## SUPPLIED RECORDS
▽

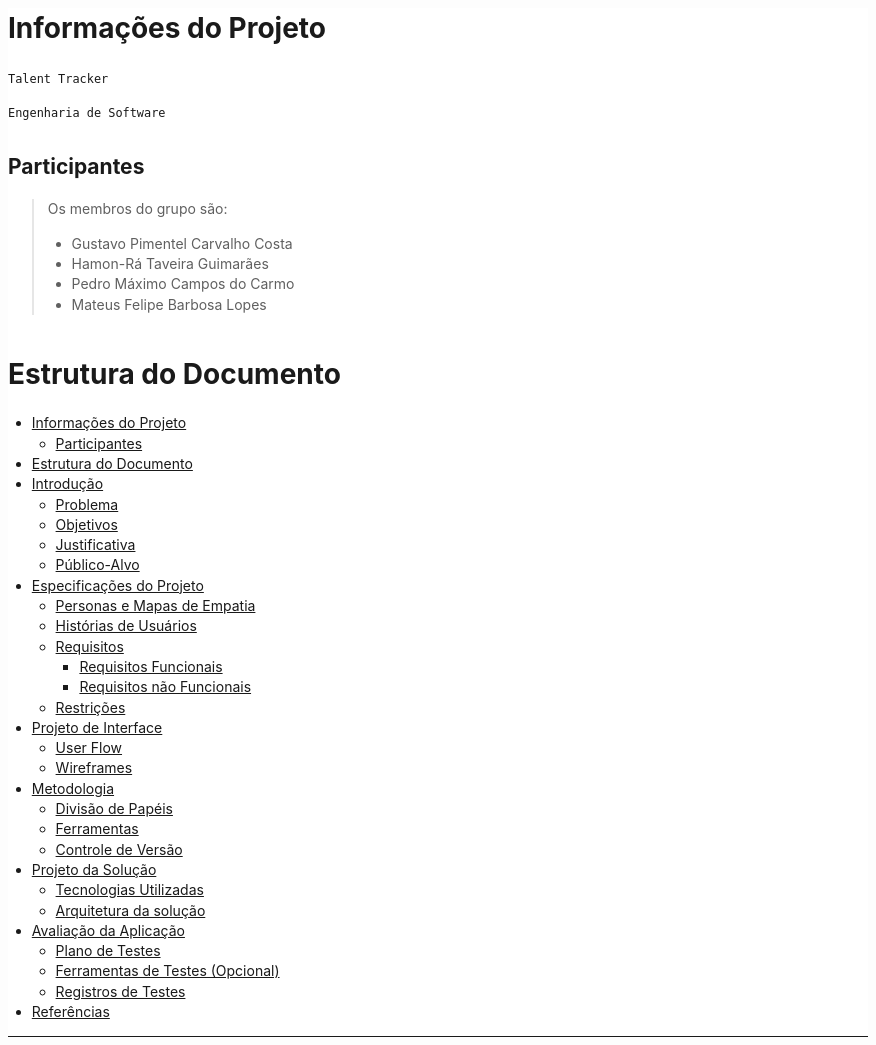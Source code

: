 # Informações do Projeto

`Talent Tracker`

`Engenharia de Software`

## Participantes

> Os membros do grupo são:
>
> - Gustavo Pimentel Carvalho Costa
> - Hamon-Rá Taveira Guimarães
> - Pedro Máximo Campos do Carmo
> - Mateus Felipe Barbosa Lopes

# Estrutura do Documento

- [Informações do Projeto](#informações-do-projeto)
  - [Participantes](#participantes)
- [Estrutura do Documento](#estrutura-do-documento)
- [Introdução](#introdução)
  - [Problema](#problema)
  - [Objetivos](#objetivos)
  - [Justificativa](#justificativa)
  - [Público-Alvo](#público-alvo)
- [Especificações do Projeto](#especificações-do-projeto)
  - [Personas e Mapas de Empatia](#personas-e-mapas-de-empatia)
  - [Histórias de Usuários](#histórias-de-usuários)
  - [Requisitos](#requisitos)
    - [Requisitos Funcionais](#requisitos-funcionais)
    - [Requisitos não Funcionais](#requisitos-não-funcionais)
  - [Restrições](#restrições)
- [Projeto de Interface](#projeto-de-interface)
  - [User Flow](#user-flow)
  - [Wireframes](#wireframes)
- [Metodologia](#metodologia)
  - [Divisão de Papéis](#divisão-de-papéis)
  - [Ferramentas](#ferramentas)
  - [Controle de Versão](#controle-de-versão)
- [Projeto da Solução](#projeto-da-solução)
  - [Tecnologias Utilizadas](#tecnologias-utilizadas)
  - [Arquitetura da solução](#arquitetura-da-solução)
- [Avaliação da Aplicação](#avaliação-da-aplicação)
  - [Plano de Testes](#plano-de-testes)
  - [Ferramentas de Testes (Opcional)](#ferramentas-de-testes-opcional)
  - [Registros de Testes](#registros-de-testes)
- [Referências](#referências)

---
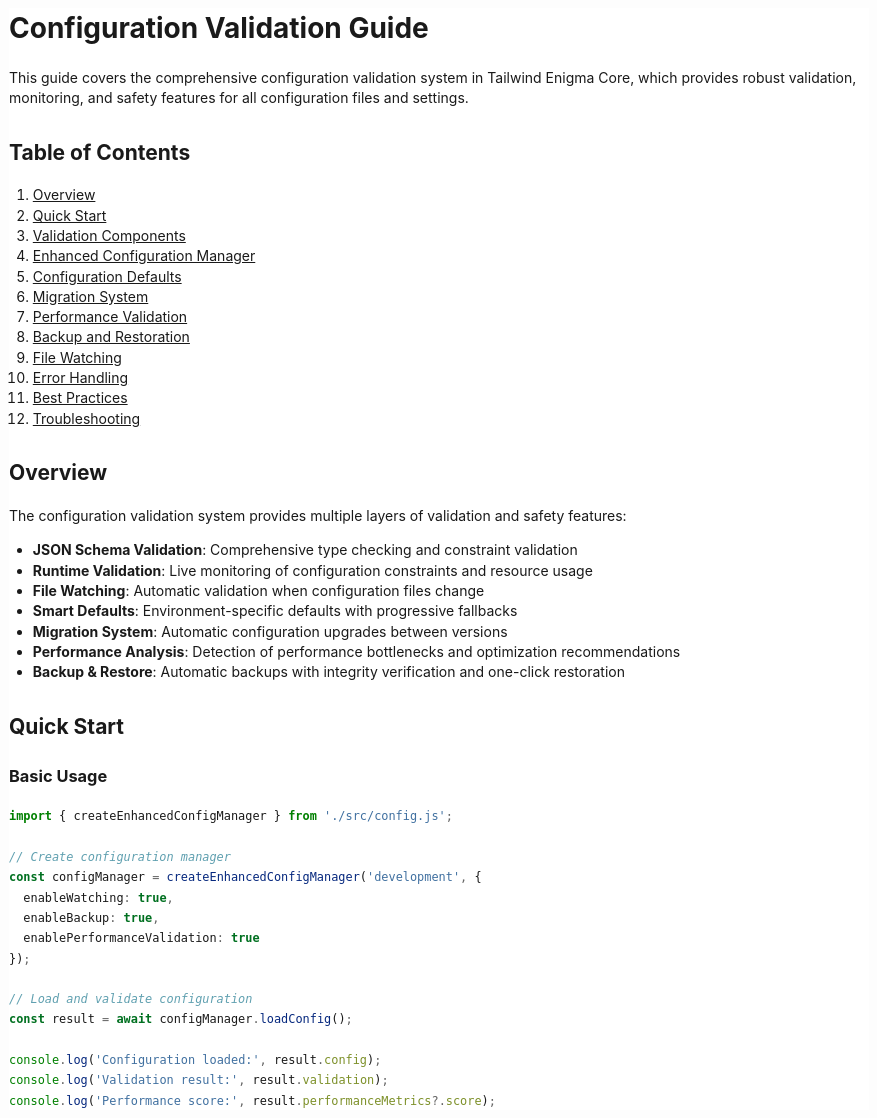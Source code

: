 # Configuration Validation Guide

This guide covers the comprehensive configuration validation system in Tailwind Enigma Core, which provides robust validation, monitoring, and safety features for all configuration files and settings.

## Table of Contents

1. [Overview](#overview)
2. [Quick Start](#quick-start)
3. [Validation Components](#validation-components)
4. [Enhanced Configuration Manager](#enhanced-configuration-manager)
5. [Configuration Defaults](#configuration-defaults)
6. [Migration System](#migration-system)
7. [Performance Validation](#performance-validation)
8. [Backup and Restoration](#backup-and-restoration)
9. [File Watching](#file-watching)
10. [Error Handling](#error-handling)
11. [Best Practices](#best-practices)
12. [Troubleshooting](#troubleshooting)

## Overview

The configuration validation system provides multiple layers of validation and safety features:

- **JSON Schema Validation**: Comprehensive type checking and constraint validation
- **Runtime Validation**: Live monitoring of configuration constraints and resource usage
- **File Watching**: Automatic validation when configuration files change
- **Smart Defaults**: Environment-specific defaults with progressive fallbacks
- **Migration System**: Automatic configuration upgrades between versions
- **Performance Analysis**: Detection of performance bottlenecks and optimization recommendations
- **Backup & Restore**: Automatic backups with integrity verification and one-click restoration

## Quick Start

### Basic Usage

```typescript
import { createEnhancedConfigManager } from './src/config.js';

// Create configuration manager
const configManager = createEnhancedConfigManager('development', {
  enableWatching: true,
  enableBackup: true,
  enablePerformanceValidation: true
});

// Load and validate configuration
const result = await configManager.loadConfig();

console.log('Configuration loaded:', result.config);
console.log('Validation result:', result.validation);
console.log('Performance score:', result.performanceMetrics?.score);
```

△

## TASK TO COMPLETE
Looking only at the entries, count the lines that contain the word "Documento", then state that count and nothing else.

## WRITTEN RESPONSE
2